The CAF says fewer people gave more last year as the number of people who gave to charity either via donations or sponsoring someone decreased from 2016.
SWMBO and I try to do our bit to help various good causes – monthly donations to a few causes dear to our heart; one-off events such as the Walk for Life and the Alzheimer’s Society Memory Walk and volunteering our time. Nothing unusual in any of that.
But SWMBO, who volunteers one morning a week in a local Cancer Research UK (CRUK) shop, got quite a shock recently when a TV programme revealed that only 20p from each £1 raised by CRUK actually goes to the people and organisations the charity is trying to help.
Apparently the money actually doing any real good when you donate to Age UK is just 5p from every £1 raised.
Now we all can understand that these charities have overheads – staff to pay, rent to find etc.
But just 5% or 20% of people’s hard-earned donations actually doing any good is mind-boggling.
All charities have their paid staff, usually in impressive multi-storeyed HQs on good salaries, and all rely heavily on volunteers, be it to man shops, shake collecting tins outside supermarkets or be on the ground helping needy people.
I bet most of these volunteers would recoil in horror if they knew how little of what they help to raise actually ends up helping people.
One woman who popped into the local CRUK shop this week to pay in her sponsorship money for the Race for Life said, quite innocently and perhaps even frustratingly, that she had heard that a very large percentage of people undertaking sponsored activities for charity never pay their money in. Is it just me or isn’t this absolutely outrageous?
Mind you, that snippet of information probably explains why most charities constantly remind people to pay their sponsorship money in.
Which of course means they are spending even more money on staff, phone calls, stationery and postage – all money that should be helping people.
I'm ready for you, Mr Squirrel.

Yep. It's war (right). My battle with a squirrel who keeps attacking our bird feeders has seen me unarmed. But no longer. Eat water. Much more fun than SIL's (sister-in-law's) suggestion of getting a squirrel-proof feeder.

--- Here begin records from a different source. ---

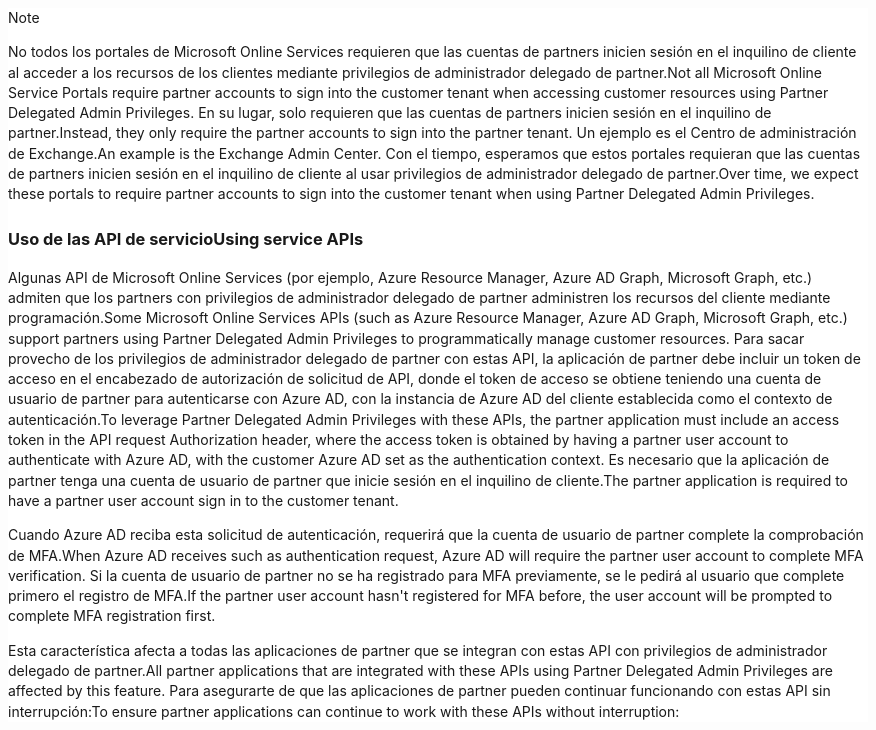> [!NOTE]
> <span data-ttu-id="3d9b7-218">No todos los portales de Microsoft Online Services requieren que las cuentas de partners inicien sesión en el inquilino de cliente al acceder a los recursos de los clientes mediante privilegios de administrador delegado de partner.</span><span class="sxs-lookup"><span data-stu-id="3d9b7-218">Not all Microsoft Online Service Portals require partner accounts to sign into the customer tenant when accessing customer resources using Partner Delegated Admin Privileges.</span></span> <span data-ttu-id="3d9b7-219">En su lugar, solo requieren que las cuentas de partners inicien sesión en el inquilino de partner.</span><span class="sxs-lookup"><span data-stu-id="3d9b7-219">Instead, they only require the partner accounts to sign into the partner tenant.</span></span> <span data-ttu-id="3d9b7-220">Un ejemplo es el Centro de administración de Exchange.</span><span class="sxs-lookup"><span data-stu-id="3d9b7-220">An example is the Exchange Admin Center.</span></span> <span data-ttu-id="3d9b7-221">Con el tiempo, esperamos que estos portales requieran que las cuentas de partners inicien sesión en el inquilino de cliente al usar privilegios de administrador delegado de partner.</span><span class="sxs-lookup"><span data-stu-id="3d9b7-221">Over time, we expect these portals to require partner accounts to sign into the customer tenant when using Partner Delegated Admin Privileges.</span></span>

### <a name="using-service-apis"></a><span data-ttu-id="3d9b7-222">Uso de las API de servicio</span><span class="sxs-lookup"><span data-stu-id="3d9b7-222">Using service APIs</span></span>
<span data-ttu-id="3d9b7-223">Algunas API de Microsoft Online Services (por ejemplo, Azure Resource Manager, Azure AD Graph, Microsoft Graph, etc.) admiten que los partners con privilegios de administrador delegado de partner administren los recursos del cliente mediante programación.</span><span class="sxs-lookup"><span data-stu-id="3d9b7-223">Some Microsoft Online Services APIs (such as Azure Resource Manager, Azure AD Graph, Microsoft Graph, etc.) support partners using Partner Delegated Admin Privileges to programmatically manage customer resources.</span></span> <span data-ttu-id="3d9b7-224">Para sacar provecho de los privilegios de administrador delegado de partner con estas API, la aplicación de partner debe incluir un token de acceso en el encabezado de autorización de solicitud de API, donde el token de acceso se obtiene teniendo una cuenta de usuario de partner para autenticarse con Azure AD, con la instancia de Azure AD del cliente establecida como el contexto de autenticación.</span><span class="sxs-lookup"><span data-stu-id="3d9b7-224">To leverage Partner Delegated Admin Privileges with these APIs, the partner application must include an access token in the API request Authorization header, where the access token is obtained by having a partner user account to authenticate with Azure AD, with the customer Azure AD set as the authentication context.</span></span> <span data-ttu-id="3d9b7-225">Es necesario que la aplicación de partner tenga una cuenta de usuario de partner que inicie sesión en el inquilino de cliente.</span><span class="sxs-lookup"><span data-stu-id="3d9b7-225">The partner application is required to have a partner user account sign in to the customer tenant.</span></span>

<span data-ttu-id="3d9b7-226">Cuando Azure AD reciba esta solicitud de autenticación, requerirá que la cuenta de usuario de partner complete la comprobación de MFA.</span><span class="sxs-lookup"><span data-stu-id="3d9b7-226">When Azure AD receives such as authentication request, Azure AD will require the partner user account to complete MFA verification.</span></span> <span data-ttu-id="3d9b7-227">Si la cuenta de usuario de partner no se ha registrado para MFA previamente, se le pedirá al usuario que complete primero el registro de MFA.</span><span class="sxs-lookup"><span data-stu-id="3d9b7-227">If the partner user account hasn't registered for MFA before, the user account will be prompted to complete MFA registration first.</span></span>

<span data-ttu-id="3d9b7-228">Esta característica afecta a todas las aplicaciones de partner que se integran con estas API con privilegios de administrador delegado de partner.</span><span class="sxs-lookup"><span data-stu-id="3d9b7-228">All partner applications that are integrated with these APIs using Partner Delegated Admin Privileges are affected by this feature.</span></span> <span data-ttu-id="3d9b7-229">Para asegurarte de que las aplicaciones de partner pueden continuar funcionando con estas API sin interrupción:</span><span class="sxs-lookup"><span data-stu-id="3d9b7-229">To ensure partner applications can continue to work with these APIs without interruption:</span></span>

You can’t help but have noticed there is a new series of it ain’t right, and it ain’t proper, sorry, Poldark, starting this weekend.
Numerous TV shows over the past week have featured cast members plugging the fourth series of the life and times of ordinary, and some extraordinary, folk in Cornwall in olden days.
I admire that there Capt. Ross for one simple reason – he has a sworn enemy in George Warleggan.
Which, in a roundabout way, leads me back to the subject covered in my last missive – the bucket list.
I want a sworn enemy. Every man should have one. But I am suffering sworn-enemy-less-ness.
Now that ain’t right. Applications on a postcard, please.

Monday 4 June 2018


Waking up, at last, to our overuse of plastics

Britain is finally waking up to the consequences of our over-use of plastic.
Environment Secretary Michael Gove confirmed late March that ministers would introduce a deposit return scheme for single use drinks containers such as plastic and glass bottles and aluminium cans in England - subject to consultation.
It is estimated that the cost would be somewhere between 10 and 30 pence per bottle, depending on the size of the container, and could be refunded to the holder if the container is returned to a collection point.
Germany introduced this scheme in 2002, with varying deposit amounts depending on the container type, use and size.
The ever efficient Germany even introduced automatic collection points to automatically scan containers and issue a receipt for the deposit.
The scheme successfully saw German PET bottle return and recycling rise to 98.5% - the highest in the world.
The UK currently recycles just 37.9% of its plastic waste, according to government statistics.
So, let us all hope the consultation period is short and sweet so we can start repairing what we’ve broken. What are we waiting for? Get on with it.
One question about plastics, however. How comes my 5p supermarket carrier bag will hang around for hundreds of years but my plastic oil tank only lasted 15 years? Just asking.